2015-02-01  | [Este texto, tienes que leerlo en francais]    |  Inscrito en la biblioteca por Guy Rancourt






« Ne parlez pas d’amour lorsque sur la paroisse
Le glas des trépassés jette sa lourde angoisse
Mais saisis de pitié, tremblant d’être maudits,
Récitez à genoux quelque De profundis ! »


I


Jean le marin, Jeffik la blonde
S’étaient rencontrés chaque soir
Dans le chemin de l’abreuvoir.
L’ombre était douce et si profonde
Qu’elle cachait dans un détour
Le vieux fantôme de l’amour !
L’automne vint, flétrit la lande,
Brisa le cœur des amoureux.
Jean partait sur l’« Aventureux »
Pour la mystérieuse Islande !
Il partait. Or, le lendemain
C’était le jour de la Toussaint.
Il pleuvait, la mer était grise,
Et dès les premiers sons du glas,
L’amoureuse et le pauvre gâs,
Au lieu de prier à l’église
S’étaient promis un rendez-vous !
-Ceux qui s’aiment sont ainsi fous –
Le vent pleurait dans les ténèbres
Tous priaient pour les Trépassés,
Vieillards, enfants et fiancés.
Les flots avaient des voix funèbres.
Jeffik et Jean n’entendaient pas
Les appels furieux des glas !
Ils s’égaraient sur la falaise.
-« Reviendras-tu, mon bien-aimé ?
N’as-tu pas dit que ton aîné
Mourut à la pêche islandaise ? »
-« Oui, l’an dernier ; mais l’an prochain
Je reviendrai pour la Toussaint. »
Et cependant, peuplant la grève,
Les morts autour des fiancés
Qui s’oubliaient en leurs baisers
Gémissaient d’une voix de rêve :
-« Songez au dernier rendez-vous,
Vous qui vivez, priez pour nous ! »
Mais ils n’écoutaient pas les brises,
Ils étaient beaux, ils étaient forts,
Ils étaient loin, bien des morts,
Et leurs lèvres s’étaient reprises.
Un cierge erra dans le lointain (1)
C’était le soir de la Toussaint.


II


Elle « Espéra » fidèle et tendre
Devant la mer aux flots soumis,
Elle rêvait au doux promis
Que la Toussaint devait lui rendre.
La veille, à l’horizon, des feux
Signalèrent l’« Aventureux ».
Il revenait ! « Adieu l’Islande
Voici les cloches de chez nous,
On sent déjà sur les vents doux
Tous les parfums de notre lande ! »
Se disaient, les hommes du bord.
Soudain le vent souffla du nord,
Ce fut l’horreur de la rafale.
-« Ton jour de noce est encor loin
Folle promise de marin ! »
Jeffik erra pleurante et pâle
Toute la nuit.
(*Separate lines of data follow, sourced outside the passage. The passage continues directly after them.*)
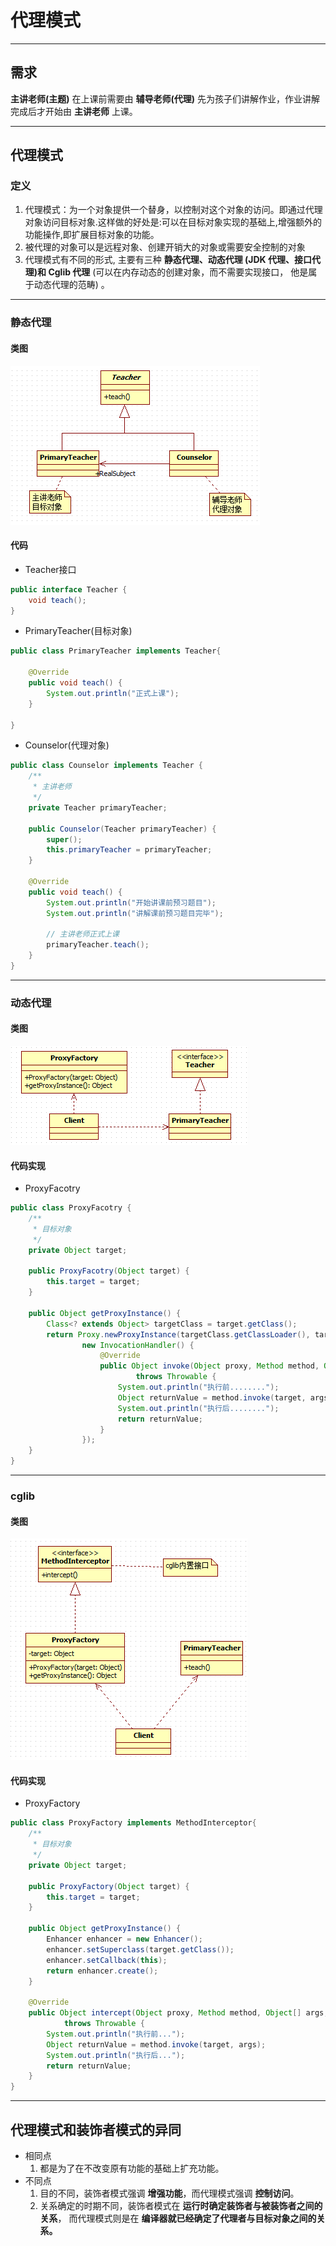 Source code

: # 代理模式
---
## 需求
**主讲老师(主题)** 在上课前需要由 **辅导老师(代理)** 先为孩子们讲解作业，作业讲解完成后才开始由 **主讲老师** 上课。

---
## 代理模式

### 定义
1. 代理模式：为一个对象提供一个替身，以控制对这个对象的访问。即通过代理对象访问目标对象.这样做的好处是:可以在目标对象实现的基础上,增强额外的功能操作,即扩展目标对象的功能。
2. 被代理的对象可以是远程对象、创建开销大的对象或需要安全控制的对象
3. 代理模式有不同的形式, 主要有三种 **静态代理、动态代理 (JDK 代理、接口代理)和 Cglib 代理** (可以在内存动态的创建对象，而不需要实现接口， 他是属于动态代理的范畴) 。

  ---
### 静态代理
#### 类图
![static-proxy](./assets/static-proxy.png)

#### 代码
* Teacher接口
```java
public interface Teacher {
	void teach();
}
```

* PrimaryTeacher(目标对象)
```java
public class PrimaryTeacher implements Teacher{

	@Override
	public void teach() {
		System.out.println("正式上课");
	}

}
```

* Counselor(代理对象)
```java
public class Counselor implements Teacher {
	/**
	 * 主讲老师
	 */
	private Teacher primaryTeacher;

	public Counselor(Teacher primaryTeacher) {
		super();
		this.primaryTeacher = primaryTeacher;
	}

	@Override
	public void teach() {
		System.out.println("开始讲课前预习题目");
		System.out.println("讲解课前预习题目完毕");

		// 主讲老师正式上课
		primaryTeacher.teach();
	}
}
```

---
### 动态代理
#### 类图
![dynamic-proxy](./assets/dynamic-proxy.png)

#### 代码实现
* ProxyFacotry
```java
public class ProxyFacotry {
	/**
	 * 目标对象
	 */
	private Object target;

	public ProxyFacotry(Object target) {
		this.target = target;
	}

	public Object getProxyInstance() {
		Class<? extends Object> targetClass = target.getClass();
		return Proxy.newProxyInstance(targetClass.getClassLoader(), targetClass.getInterfaces(),
				new InvocationHandler() {
					@Override
					public Object invoke(Object proxy, Method method, Object[] args)
							throws Throwable {
						System.out.println("执行前........");
						Object returnValue = method.invoke(target, args);
						System.out.println("执行后........");
						return returnValue;
					}
				});
	}
}
```

---
### cglib
#### 类图
![cglib-proxy](./assets/cglib-proxy.png)

#### 代码实现
* ProxyFactory
```java
public class ProxyFactory implements MethodInterceptor{
	/**
	 * 目标对象
	 */
	private Object target;

	public ProxyFactory(Object target) {
		this.target = target;
	}

	public Object getProxyInstance() {
		Enhancer enhancer = new Enhancer();
		enhancer.setSuperclass(target.getClass());
		enhancer.setCallback(this);
		return enhancer.create();
	}

	@Override
	public Object intercept(Object proxy, Method method, Object[] args, MethodProxy methodProxy)
			throws Throwable {
		System.out.println("执行前...");
		Object returnValue = method.invoke(target, args);
		System.out.println("执行后...");
		return returnValue;
	}
}
```

---
## 代理模式和装饰者模式的异同
* 相同点
	1. 都是为了在不改变原有功能的基础上扩充功能。
* 不同点
	1. 目的不同，装饰者模式强调 **增强功能**，而代理模式强调 **控制访问**。
	2. 关系确定的时期不同，装饰者模式在 **运行时确定装饰者与被装饰者之间的关系**， 而代理模式则是在 **编译器就已经确定了代理者与目标对象之间的关系。**
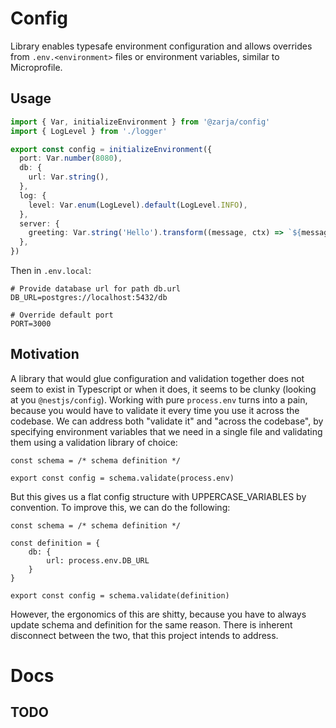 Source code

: # Config

Library enables typesafe environment configuration and allows overrides from `.env.<environment>` files or environment
variables, similar to Microprofile.

## Usage

```typescript
import { Var, initializeEnvironment } from '@zarja/config'
import { LogLevel } from './logger'

export const config = initializeEnvironment({
  port: Var.number(8080),
  db: {
    url: Var.string(),
  },
  log: {
    level: Var.enum(LogLevel).default(LogLevel.INFO),
  },
  server: {
    greeting: Var.string('Hello').transform((message, ctx) => `${message}, ${ctx.info.env}!`), // Hello, local!
  },
})
```

Then in `.env.local`:

```
# Provide database url for path db.url
DB_URL=postgres://localhost:5432/db

# Override default port
PORT=3000
```

## Motivation

A library that would glue configuration and validation together does not seem to exist in Typescript or when it does,
it seems to be clunky (looking at you `@nestjs/config`). Working with pure `process.env` turns into a pain, because you
would have to validate it every time you use it across the codebase. We can address both "validate it" and "across the
codebase", by specifying environment variables that we need in a single file and validating them using a validation
library of choice:

```
const schema = /* schema definition */

export const config = schema.validate(process.env)
```

But this gives us a flat config structure with UPPERCASE_VARIABLES by convention. To improve this, we can do the
following:

```
const schema = /* schema definition */

const definition = {
    db: {
        url: process.env.DB_URL
    }
}

export const config = schema.validate(definition)
```

However, the ergonomics of this are shitty, because you have to always update schema and definition for the same
reason. There is inherent disconnect between the two, that this project intends to address.

# Docs

## TODO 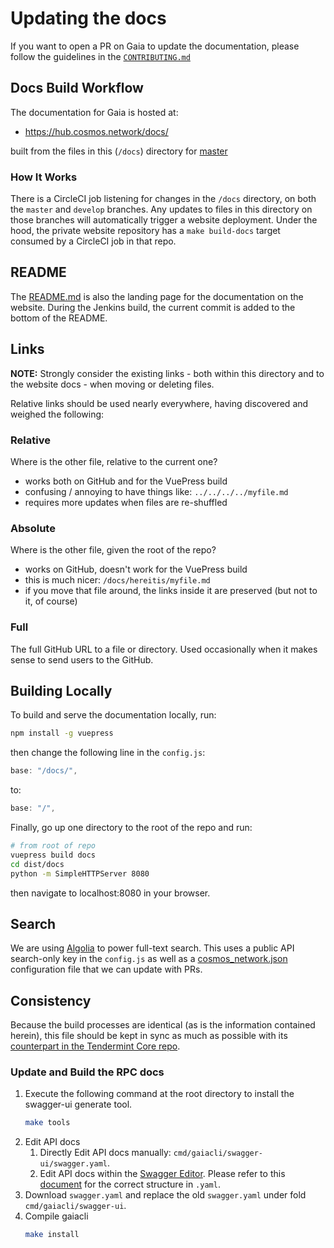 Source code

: <!--
parent:
  order: false
-->

# Updating the docs

If you want to open a PR on Gaia to update the documentation, please follow the guidelines in the [`CONTRIBUTING.md`](https://github.com/bitsongofficial/go-bitsong/tree/master/CONTRIBUTING.md)

## Docs Build Workflow

The documentation for Gaia is hosted at:

- https://hub.cosmos.network/docs/

built from the files in this (`/docs`) directory for [master](https://github.com/bitsongofficial/go-bitsong/tree/master/docs)

### How It Works

There is a CircleCI job listening for changes in the `/docs` directory, on both
the `master` and `develop` branches. Any updates to files in this directory
on those branches will automatically trigger a website deployment. Under the hood,
the private website repository has a `make build-docs` target consumed by a CircleCI job in that repo.

## README

The [README.md](./README.md) is also the landing page for the documentation
on the website. During the Jenkins build, the current commit is added to the bottom
of the README.

## Links

**NOTE:** Strongly consider the existing links - both within this directory
and to the website docs - when moving or deleting files.

Relative links should be used nearly everywhere, having discovered and weighed the following:

### Relative

Where is the other file, relative to the current one?

- works both on GitHub and for the VuePress build
- confusing / annoying to have things like: `../../../../myfile.md`
- requires more updates when files are re-shuffled

### Absolute

Where is the other file, given the root of the repo?

- works on GitHub, doesn't work for the VuePress build
- this is much nicer: `/docs/hereitis/myfile.md`
- if you move that file around, the links inside it are preserved (but not to it, of course)

### Full

The full GitHub URL to a file or directory. Used occasionally when it makes sense
to send users to the GitHub.

## Building Locally

To build and serve the documentation locally, run:

```bash
npm install -g vuepress
```

then change the following line in the `config.js`:

```js
base: "/docs/",
```

to:

```js
base: "/",
```

Finally, go up one directory to the root of the repo and run:

```bash
# from root of repo
vuepress build docs
cd dist/docs
python -m SimpleHTTPServer 8080
```

then navigate to localhost:8080 in your browser.

## Search

We are using [Algolia](https://www.algolia.com) to power full-text search. This uses a public API search-only key in the `config.js` as well as a [cosmos_network.json](https://github.com/algolia/docsearch-configs/blob/master/configs/cosmos_network.json) configuration file that we can update with PRs.

## Consistency

Because the build processes are identical (as is the information contained herein), this file should be kept in sync as
much as possible with its [counterpart in the Tendermint Core repo](https://github.com/tendermint/tendermint/blob/master/docs/DOCS_README.md).

### Update and Build the RPC docs

1. Execute the following command at the root directory to install the swagger-ui generate tool.
   ```bash
   make tools
   ```
2. Edit API docs
   1. Directly Edit API docs manually: `cmd/gaiacli/swagger-ui/swagger.yaml`.
   2. Edit API docs within the [Swagger Editor](https://editor.swagger.io/). Please refer to this [document](https://swagger.io/docs/specification/2-0/basic-structure/) for the correct structure in `.yaml`.
3. Download `swagger.yaml` and replace the old `swagger.yaml` under fold `cmd/gaiacli/swagger-ui`.
4. Compile gaiacli
   ```bash
   make install
   ```

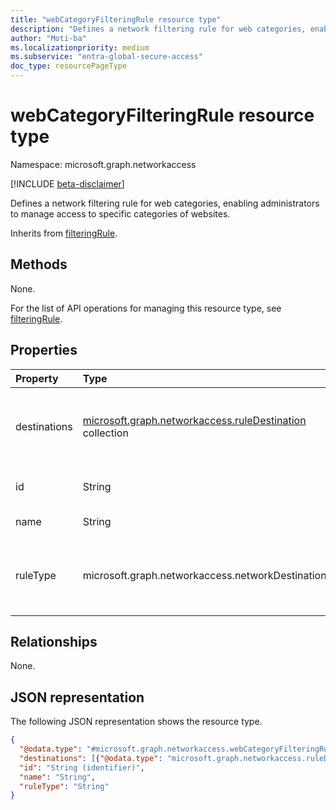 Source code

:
 ```yaml
---
title: "webCategoryFilteringRule resource type"
description: "Defines a network filtering rule for web categories, enabling administrators to manage access to specific categories of websites."
author: "Moti-ba"
ms.localizationpriority: medium
ms.subservice: "entra-global-secure-access"
doc_type: resourcePageType
---
```


# webCategoryFilteringRule resource type

Namespace: microsoft.graph.networkaccess

[!INCLUDE [beta-disclaimer](../../includes/beta-disclaimer.md)]

Defines a network filtering rule for web categories, enabling administrators to manage access to specific categories of websites.

Inherits from [filteringRule](../resources/networkaccess-filteringrule.md).

## Methods
None.

For the list of API operations for managing this resource type, see [filteringRule](../resources/networkaccess-filteringrule.md).

## Properties
|Property|Type|Description|
|:---|:---|:---|
|destinations|[microsoft.graph.networkaccess.ruleDestination](../resources/networkaccess-ruledestination.md) collection|The list of potential destinations and destination types that the user may access within the context of a network filtering policy. This includes FQDNs and web categories. Inherited from [microsoft.graph.networkaccess.filteringRule](../resources/networkaccess-filteringrule.md).|
|id|String|The unique identifier for the **webCategoryFilteringRule**. Inherited from [microsoft.graph.networkaccess.filteringRule](../resources/networkaccess-filteringrule.md).|
|name|String|Display name. Inherited from [microsoft.graph.networkaccess.filteringRule](../resources/networkaccess-filteringrule.md).|
|ruleType|microsoft.graph.networkaccess.networkDestinationType|The network destination type used by a filtering rule. Suppports a subset of the values for **networkDestinationType**. The possible values are: `fqdn`, `webCategory`, `unknownFutureValue`. Inherited from [microsoft.graph.networkaccess.filteringRule](../resources/networkaccess-filteringrule.md). |

## Relationships
None.

## JSON representation
The following JSON representation shows the resource type.
<!-- {
  "blockType": "resource",
  "keyProperty": "id",
  "@odata.type": "microsoft.graph.networkaccess.webCategoryFilteringRule",
  "baseType": "microsoft.graph.networkaccess.filteringRule",
  "openType": false
}
-->
``` json
{
  "@odata.type": "#microsoft.graph.networkaccess.webCategoryFilteringRule",
  "destinations": [{"@odata.type": "microsoft.graph.networkaccess.ruleDestination"}],
  "id": "String (identifier)",
  "name": "String",
  "ruleType": "String"
}
```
Le lendemain
C’était le jour de la Toussaint.

………………………………….

Alors, vibrant dans la tempête
Et dominant ses lourds efforts,
Le glas vengeur du jour des morts
Se mit à célébrer la fête.
-« Songez au dernier rendez-vous,
Vous qui vivez, priez pour nous ! »
Rien ne resta de l’équipage.
Oh ! les baisers de l’an passé… -
Le corps de Jean fut repoussé
Par une vague sur la plage…
-« Jeffik, disait-il, l’an prochain
Je reviendrai pour la Toussaint ! »

(1): Intersigne breton.

Audierne, 1ier novembre 1902

(Jeanne Neis Nabert, alias Sijenna, Humble moisson, 1903, pp. 59-62)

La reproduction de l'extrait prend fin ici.